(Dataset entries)
◆ ◆ ◆
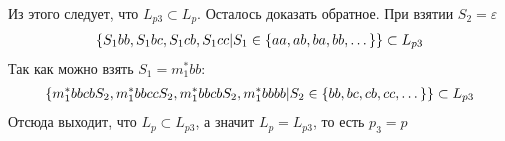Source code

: Из этого следует, что \(L_{p3} \subset L_p\). Осталось доказать обратное.
При взятии \(S_2 = \varepsilon\)
\begin{align*}
  \left\{S_1bb, S_1bc, S_1cb, S_1cc | S_1 \in \left\{aa, ab, ba, bb, \dots\right\}\right\} \subset L_{p3}
\end{align*}
Так как можно взять \(S_1 = m_1^*bb\):
\begin{align*}
  \left\{m_1^*bbcbS_2, m_1^*bbccS_2, m_1^*bbcbS_2, m_1^*bbbb | S_2 \in \left\{bb, bc, cb, cc, \dots\right\}\right\} \subset L_{p3}
\end{align*}
Отсюда выходит, что \(L_p \subset L_{p3}\), а значит \(L_p = L_{p3}\), то есть \(p_3 = p\)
◆ ◆ ◆
## Problem details
Go through the entries above and copy every line containing "dots".

## Solution to this exercise
  \left\{S_1bb, S_1bc, S_1cb, S_1cc | S_1 \in \left\{aa, ab, ba, bb, \dots\right\}\right\} \subset L_{p3}
  \left\{m_1^*bbcbS_2, m_1^*bbccS_2, m_1^*bbcbS_2, m_1^*bbbb | S_2 \in \left\{bb, bc, cb, cc, \dots\right\}\right\} \subset L_{p3}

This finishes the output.